NBC later placed the short on its website and partnered streaming platforms. In August 2013, the official Saturday Night Live YouTube channel uploaded "Lazy Sunday".

===Reception===

Entertainment Weekly placed the video on its end-of-the-decade "best-of" list, saying, "the hallowed genre of 'white dudes rapping about mundane stuff' reached new heights of hilarity with Andy Samberg and Chris Parnell's 2005 ode to an afternoon viewing of The Chronic—what!—cles of Narnia." Business Insider included it on its list of "videos that changed YouTube forever."

==Sequel==
On May 19, 2012, Samberg and Parnell collaborated on "Lazy Sunday 2", which begins similarly to its predecessor and uses more modern references such as Siri, and seeing Sister Act on Broadway instead of Narnia. However, in the middle of the song, it changes genres to a darker dubstep mafioso rap song. Samberg used "Lazy Sunday 2" to bring a close to his time on SNL, with the final lines referring to how "Lazy Sunday" had been the opening chapter of his celebrity, and the sequel was how he would end his tenure on the TV show.

==Cultural influence==

The 2005 rap ... has been credited with reenergizing SNL. But more importantly, it introduced YouTube as a place to watch and (even more importantly) share comedy. It's hard to believe, considering we live in a world in which a Hannibal Burress bit about Bill Cosby, captured by a cell phone in a small club and shared online, can spark a revolution. But in 2005, that kind of thing was unheard-of.
— Mickey Rapkin, Men's Journal

"Lazy Sunday" is considered to have helped turn around Saturday Night Lives declining performance prior to 2005. Thanks to "Lazy Sunday"'s initial iTunes success, Apple announced they had licensed several archived Saturday Night Live sketches to offer for download in January 2006.
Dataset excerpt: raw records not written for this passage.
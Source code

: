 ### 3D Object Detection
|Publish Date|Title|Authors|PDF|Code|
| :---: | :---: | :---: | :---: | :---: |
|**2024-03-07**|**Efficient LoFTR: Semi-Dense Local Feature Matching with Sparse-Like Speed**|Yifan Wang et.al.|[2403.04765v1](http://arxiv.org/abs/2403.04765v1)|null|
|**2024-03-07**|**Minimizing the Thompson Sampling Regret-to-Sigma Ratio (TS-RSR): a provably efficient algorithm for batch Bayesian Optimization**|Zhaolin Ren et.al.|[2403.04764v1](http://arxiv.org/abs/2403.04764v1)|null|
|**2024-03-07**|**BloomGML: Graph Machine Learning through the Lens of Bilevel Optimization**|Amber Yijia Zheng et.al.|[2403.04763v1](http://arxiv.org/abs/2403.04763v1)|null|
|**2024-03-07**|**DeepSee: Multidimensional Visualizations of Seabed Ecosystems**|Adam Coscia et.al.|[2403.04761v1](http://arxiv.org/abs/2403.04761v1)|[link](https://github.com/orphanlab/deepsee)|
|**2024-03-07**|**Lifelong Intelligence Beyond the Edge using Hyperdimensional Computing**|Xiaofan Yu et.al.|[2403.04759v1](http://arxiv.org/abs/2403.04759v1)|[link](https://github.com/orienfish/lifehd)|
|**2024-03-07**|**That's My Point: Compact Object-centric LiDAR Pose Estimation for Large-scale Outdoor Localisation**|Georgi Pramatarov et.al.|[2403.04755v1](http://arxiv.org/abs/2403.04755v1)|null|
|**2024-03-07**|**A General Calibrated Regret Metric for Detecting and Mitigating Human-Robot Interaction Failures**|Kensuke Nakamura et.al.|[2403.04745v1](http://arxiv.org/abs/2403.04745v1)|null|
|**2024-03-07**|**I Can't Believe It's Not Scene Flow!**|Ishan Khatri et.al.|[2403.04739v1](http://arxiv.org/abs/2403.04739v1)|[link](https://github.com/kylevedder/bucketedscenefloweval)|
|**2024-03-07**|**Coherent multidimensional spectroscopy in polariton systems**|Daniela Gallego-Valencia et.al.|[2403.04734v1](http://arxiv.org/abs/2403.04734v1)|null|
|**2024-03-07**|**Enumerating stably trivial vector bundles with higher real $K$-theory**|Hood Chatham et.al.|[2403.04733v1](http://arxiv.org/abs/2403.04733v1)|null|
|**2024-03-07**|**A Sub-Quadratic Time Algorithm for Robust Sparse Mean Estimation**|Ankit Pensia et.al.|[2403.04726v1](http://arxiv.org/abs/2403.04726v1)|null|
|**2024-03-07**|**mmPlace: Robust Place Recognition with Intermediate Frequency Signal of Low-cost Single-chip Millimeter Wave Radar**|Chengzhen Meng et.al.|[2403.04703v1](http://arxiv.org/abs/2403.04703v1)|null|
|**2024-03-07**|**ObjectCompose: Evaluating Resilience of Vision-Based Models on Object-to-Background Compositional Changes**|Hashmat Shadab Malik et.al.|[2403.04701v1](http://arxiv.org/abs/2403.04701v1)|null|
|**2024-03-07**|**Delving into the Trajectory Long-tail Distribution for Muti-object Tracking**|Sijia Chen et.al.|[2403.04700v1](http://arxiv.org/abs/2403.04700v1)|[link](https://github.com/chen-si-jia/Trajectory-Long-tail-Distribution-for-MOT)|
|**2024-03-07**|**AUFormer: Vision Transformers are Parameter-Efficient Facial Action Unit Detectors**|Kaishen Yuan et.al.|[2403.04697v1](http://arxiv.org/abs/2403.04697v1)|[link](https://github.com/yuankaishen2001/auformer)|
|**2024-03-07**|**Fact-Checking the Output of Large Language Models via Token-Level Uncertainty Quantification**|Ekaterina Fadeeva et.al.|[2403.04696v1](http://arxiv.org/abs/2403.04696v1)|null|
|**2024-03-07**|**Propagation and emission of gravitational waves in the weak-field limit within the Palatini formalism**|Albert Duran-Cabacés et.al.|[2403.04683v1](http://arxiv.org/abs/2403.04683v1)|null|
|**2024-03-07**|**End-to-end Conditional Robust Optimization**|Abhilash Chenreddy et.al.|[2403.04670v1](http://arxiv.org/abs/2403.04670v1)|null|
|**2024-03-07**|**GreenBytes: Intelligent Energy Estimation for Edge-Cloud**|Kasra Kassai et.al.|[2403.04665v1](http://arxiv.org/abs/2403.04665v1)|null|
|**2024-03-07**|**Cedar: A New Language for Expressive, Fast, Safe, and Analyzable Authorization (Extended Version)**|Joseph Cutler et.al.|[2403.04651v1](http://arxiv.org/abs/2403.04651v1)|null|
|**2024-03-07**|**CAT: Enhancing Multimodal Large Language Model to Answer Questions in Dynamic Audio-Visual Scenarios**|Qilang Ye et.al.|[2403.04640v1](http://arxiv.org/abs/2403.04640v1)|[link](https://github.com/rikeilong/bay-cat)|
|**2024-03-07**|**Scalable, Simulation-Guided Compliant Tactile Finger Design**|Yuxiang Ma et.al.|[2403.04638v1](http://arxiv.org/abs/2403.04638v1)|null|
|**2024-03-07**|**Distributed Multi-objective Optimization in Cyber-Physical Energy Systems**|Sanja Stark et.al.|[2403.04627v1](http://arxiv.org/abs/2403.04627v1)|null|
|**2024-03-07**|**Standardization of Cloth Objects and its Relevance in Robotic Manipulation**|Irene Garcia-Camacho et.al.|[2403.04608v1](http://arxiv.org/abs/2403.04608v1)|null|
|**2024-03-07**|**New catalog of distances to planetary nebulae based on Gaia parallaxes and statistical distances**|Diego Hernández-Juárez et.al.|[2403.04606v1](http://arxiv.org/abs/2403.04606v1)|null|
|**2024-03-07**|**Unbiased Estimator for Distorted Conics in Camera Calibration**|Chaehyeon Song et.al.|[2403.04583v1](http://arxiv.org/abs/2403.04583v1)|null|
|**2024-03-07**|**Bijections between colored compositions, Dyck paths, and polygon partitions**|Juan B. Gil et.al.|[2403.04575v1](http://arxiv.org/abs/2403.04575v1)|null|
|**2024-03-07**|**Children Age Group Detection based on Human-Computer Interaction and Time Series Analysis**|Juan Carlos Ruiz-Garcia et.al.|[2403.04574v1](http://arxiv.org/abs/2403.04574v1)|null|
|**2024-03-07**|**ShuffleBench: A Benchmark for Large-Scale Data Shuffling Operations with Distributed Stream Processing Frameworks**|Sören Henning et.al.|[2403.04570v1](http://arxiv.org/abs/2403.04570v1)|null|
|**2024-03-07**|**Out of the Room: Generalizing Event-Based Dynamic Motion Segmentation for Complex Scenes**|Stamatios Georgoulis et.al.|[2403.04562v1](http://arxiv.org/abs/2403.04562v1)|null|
The viral success of the video is widely credited as having been the tipping-point for YouTube's success. The video-hosting site had gone online five months earlier, in July 2005. The rap video was the first television clip to go viral on the site, and in the week of its upload, the website traffic went up 83 percent.

The video also spawned dozens of response videos, including a West Coast response by actor Mark Feuerstein, an English response by comedian Sam Baron, an Australian response about lawn bowls, a song that defended the honor of the Midwest called "Lazy Muncie," and "Lazy Ramadi," a song by two US Army soldiers based in Ramadi, Iraq. In "The Merger", an episode of the television series The Office, Michael Scott makes an orientation film "Lazy Scranton" for employees who were transferred to Scranton. Starring Michael and Dwight, the video uses the same music, rap style, and camera effects used in the "Lazy Sunday" video. In the feature film Epic Movie, the character Captain Jack Swallows (a reference to Jack Sparrow from the Pirates of the Caribbean film franchise) breaks out in a rap called "Lazy Pirate Day"; the song is reminiscent of "Lazy Sunday" both visually and musically. Swallows is played by Darrell Hammond, a long-time performer on Saturday Night Live.